Altera_Forum · ‎08-16-2017

Hi all,

I am writing a matrix vector multiplication kernel code. And I am using two barrier(CLK_LOCAL_MEM_FENCE) in my kernel function. My code works on FPGAs.

However, when I compile my kernel, there is always a Compiler Warning: Threads may reach barrier out of order - allowing at most 2 concurrent workgroups.

I found that if I deleted a for loop in my kernel , the warning will disappear. And if I add the similar for loop to other kernels like vector reduction, the compiler warning appears. The for loop looks like this:

for(uint x = get_local_id(0); x < width; x += get_local_size(0)){

running_sum += row[x] * vector[x];

}

The code inside the loop doesn't matter.

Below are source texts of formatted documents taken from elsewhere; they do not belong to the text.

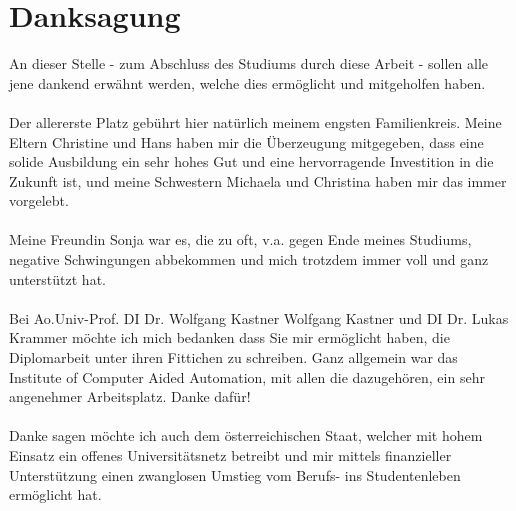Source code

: \chapter*{Danksagung}

An dieser Stelle - zum Abschluss des Studiums durch diese Arbeit - sollen alle jene dankend erwähnt werden, welche dies ermöglicht und mitgeholfen haben.
\\
\\
Der allererste Platz gebührt hier natürlich meinem engsten Familienkreis. Meine Eltern Christine und Hans haben mir die Überzeugung mitgegeben, dass eine solide Ausbildung ein
sehr hohes Gut und eine hervorragende Investition in die Zukunft ist, und meine Schwestern Michaela und Christina haben mir das immer vorgelebt.
\\
\\
Meine Freundin Sonja war es, die zu oft, v.a. gegen Ende meines Studiums, negative Schwingungen abbekommen und mich trotzdem immer voll und ganz unterstützt hat.
\\
\\
Bei Ao.Univ-Prof. DI Dr. Wolfgang Kastner Wolfgang Kastner und DI Dr. Lukas Krammer möchte ich mich bedanken dass Sie mir ermöglicht haben, die Diplomarbeit unter ihren Fittichen
zu schreiben. Ganz allgemein war das Institute of Computer Aided Automation, mit allen die dazugehören, ein sehr angenehmer Arbeitsplatz. Danke dafür!
\\
\\
Danke sagen möchte ich auch dem österreichischen Staat, welcher mit hohem Einsatz ein offenes Universitätsnetz betreibt und mir mittels finanzieller Unterstützung
einen zwanglosen Umstieg vom Berufs- ins Studentenleben ermöglicht hat.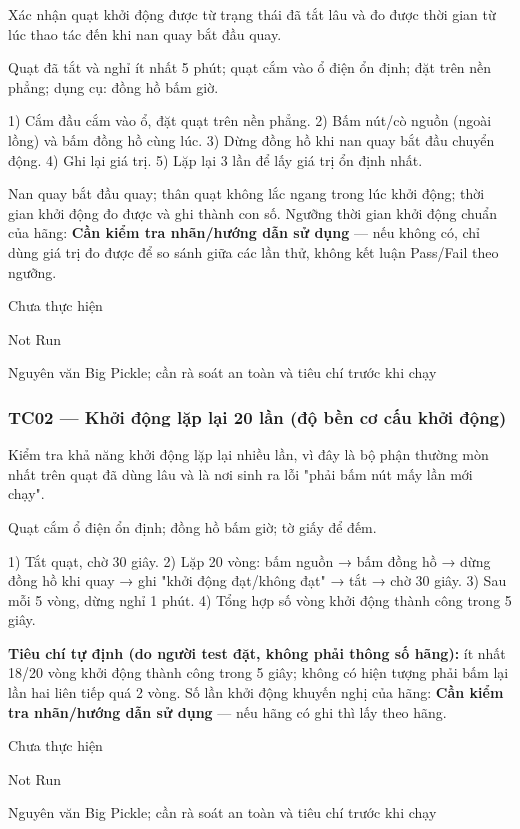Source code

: \begin{description}
\tightlist
\item[Objective]
Xác nhận quạt khởi động được từ trạng thái đã tắt lâu và đo được thời gian từ lúc thao tác đến khi nan quay bắt đầu quay.
\item[Input]
Quạt đã tắt và nghỉ ít nhất 5 phút; quạt cắm vào ổ điện ổn định; đặt trên nền phẳng; dụng cụ: đồng hồ bấm giờ.
\item[Steps]
1) Cắm đầu cắm vào ổ, đặt quạt trên nền phẳng. 2) Bấm nút/cò nguồn (ngoài lồng) và bấm đồng hồ cùng lúc. 3) Dừng đồng hồ khi nan quay bắt đầu chuyển động. 4) Ghi lại giá trị. 5) Lặp lại 3 lần để lấy giá trị ổn định nhất.
\item[Expected]
Nan quay bắt đầu quay; thân quạt không lắc ngang trong lúc khởi động; thời gian khởi động đo được và ghi thành con số. Ngưỡng thời gian khởi động chuẩn của hãng: \textbf{Cần kiểm tra nhãn/hướng dẫn sử dụng} --- nếu không có, chỉ dùng giá trị đo được để so sánh giữa các lần thử, không kết luận Pass/Fail theo ngưỡng.
\item[Actual]
Chưa thực hiện
\item[Verdict]
Not Run
\item[Ghi chú rà soát]
Nguyên văn Big Pickle; cần rà soát an toàn và tiêu chí trước khi chạy
\end{description}

\subsubsection{TC02 --- Khởi động lặp lại 20 lần (độ bền cơ cấu khởi động)}\label{tc02-khux1edfi-ux111ux1ed9ng-lux1eb7p-lux1ea1i-20-lux1ea7n-ux111ux1ed9-bux1ec1n-cux1a1-cux1ea5u-khux1edfi-ux111ux1ed9ng}

\begin{description}
\tightlist
\item[Objective]
Kiểm tra khả năng khởi động lặp lại nhiều lần, vì đây là bộ phận thường mòn nhất trên quạt đã dùng lâu và là nơi sinh ra lỗi "phải bấm nút mấy lần mới chạy".
\item[Input]
Quạt cắm ổ điện ổn định; đồng hồ bấm giờ; tờ giấy để đếm.
\item[Steps]
1) Tắt quạt, chờ 30 giây. 2) Lặp 20 vòng: bấm nguồn → bấm đồng hồ → dừng đồng hồ khi quay → ghi "khởi động đạt/không đạt" → tắt → chờ 30 giây. 3) Sau mỗi 5 vòng, dừng nghỉ 1 phút. 4) Tổng hợp số vòng khởi động thành công trong 5 giây.
\item[Expected]
\textbf{Tiêu chí tự định (do người test đặt, không phải thông số hãng):} ít nhất 18/20 vòng khởi động thành công trong 5 giây; không có hiện tượng phải bấm lại lần hai liên tiếp quá 2 vòng. Số lần khởi động khuyến nghị của hãng: \textbf{Cần kiểm tra nhãn/hướng dẫn sử dụng} --- nếu hãng có ghi thì lấy theo hãng.
\item[Actual]
Chưa thực hiện
\item[Verdict]
Not Run
\item[Ghi chú rà soát]
Nguyên văn Big Pickle; cần rà soát an toàn và tiêu chí trước khi chạy
\end{description}

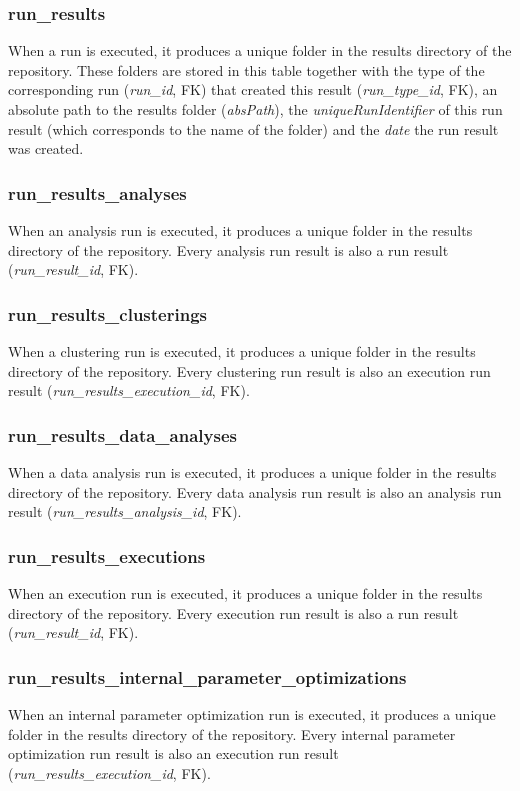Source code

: 	\subsubsection{run\_results}
	When a run is executed, it produces a unique folder in the results directory of the repository. These folders are stored in this table together with the type of the corresponding run (\textit{run\_id}, FK) that created this result (\textit{run\_type\_id}, FK), an absolute path to the results folder (\textit{absPath}), the \textit{uniqueRunIdentifier} of this run result (which corresponds to the name of the folder) and the \textit{date} the run result was created.
	
	\subsubsection{run\_results\_analyses}
	When an analysis run is executed, it produces a unique folder in the results directory of the repository. Every analysis run result is also a run result (\textit{run\_result\_id}, FK).
	
	\subsubsection{run\_results\_clusterings}
	When a clustering run is executed, it produces a unique folder in the results directory of the repository. Every clustering run result is also an execution run result (\textit{run\_results\_execution\_id}, FK).
	
	\subsubsection{run\_results\_data\_analyses}
	When a data analysis run is executed, it produces a unique folder in the results directory of the repository. Every data analysis run result is also an analysis run result (\textit{run\_results\_analysis\_id}, FK).
	
	\subsubsection{run\_results\_executions}
	When an execution run is executed, it produces a unique folder in the results directory of the repository. Every execution run result is also a run result (\textit{run\_result\_id}, FK).
	
	\subsubsection{run\_results\_internal\_parameter\_optimizations}
	When an internal parameter optimization run is executed, it produces a unique folder in the results directory of the repository. Every internal parameter optimization run result is also an execution run result (\textit{run\_results\_execution\_id}, FK).
	
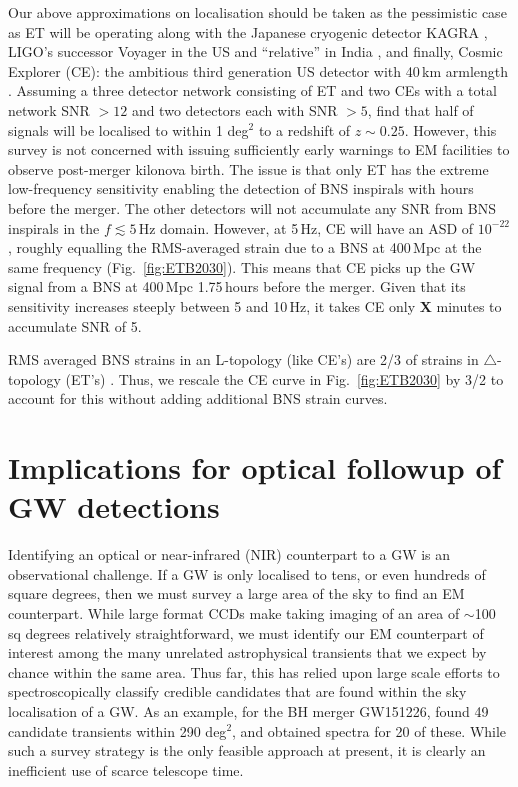 \documentclass{aa}
\begin{document}
Our above approximations on localisation should be taken as the pessimistic case as 
ET will be operating along with the Japanese cryogenic detector KAGRA \citep{Akutsu:2017thy,KAGRA2}, LIGO's successor Voyager in the US \citep{LIGO_Voy} and ``relative'' in India \citep{Unnikrishnan:2013qwa}, 
and finally, Cosmic Explorer (CE): the ambitious third generation US detector with 40\,km armlength \citep{Evans:2016mbw}.  
Assuming a three detector network consisting of ET and two CEs with a total network SNR $> 12$ and two detectors 
each with SNR $> 5$, \cite{Mills:2017urp} find that half of signals will be localised to within 1 deg$^2$ 
to a redshift of $z\sim 0.25$. However, this survey is not concerned with issuing sufficiently early warnings to EM facilities to observe post-merger kilonova birth. The issue is that only ET has the extreme low-frequency sensitivity enabling the detection of BNS inspirals with hours before the merger. 
The other detectors will not accumulate any SNR from BNS inspirals in the $f\lesssim 5\,$Hz domain.
However, at 5\,Hz, CE will have an ASD of $10^{-22}$, roughly equalling the RMS-averaged strain due to a BNS at 400\,Mpc at the same frequency (Fig.~\ref{fig:ETB2030}). 
This means that CE picks up the GW signal from a BNS at 400\,Mpc 1.75\,hours before the merger.
Given that its sensitivity increases steeply between 5 and 10\,Hz, it takes CE only {\bf X} minutes
to accumulate SNR of 5.

RMS averaged BNS strains in an L-topology (like CE's) are 2/3 of strains in $\triangle$-topology (ET's) \citep{Akcay18}.
Thus, we rescale the CE curve in Fig.~\ref{fig:ETB2030} by 3/2 to account for this without adding additional BNS strain curves.




\section{Implications for optical followup of GW detections} \label{sect:EM}
Identifying an optical or near-infrared (NIR) counterpart to a GW is an observational challenge. If a GW is only localised to tens, or even hundreds of square degrees, then we must survey a large area of the sky to find an EM counterpart. While large format CCDs make taking imaging of an area of $\sim$100 sq degrees relatively straightforward, we must identify our EM counterpart of interest among the many unrelated astrophysical transients that we expect by chance within the same area. Thus far, this has relied upon large scale efforts to spectroscopically classify credible candidates that are found within the sky localisation of a GW. As an example, for the BH merger GW151226, \cite{Smar16} found 49 candidate transients within 290 deg$^2$, and obtained spectra for 20 of these. While such a survey strategy is the only feasible approach at present, it is clearly an inefficient use of scarce telescope time.
\end{document}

Even though there's nothing inside the for loop, the compiler warning still appears.

So how to solve the problem? :)

Altera_Forum · ‎08-17-2017

Since the header of your loop depends on local id and each work-item in the work-group will traverse the loop for a different number of iterations, the compiler cannot determine the order at which the work-items exit the loop and reach the barrier after it at compile time and hence, gives you that warning. You don't have to fix this warning, but if you want to, you should write your code in a way that every work-item does the same number of operations before reaching the next barrier.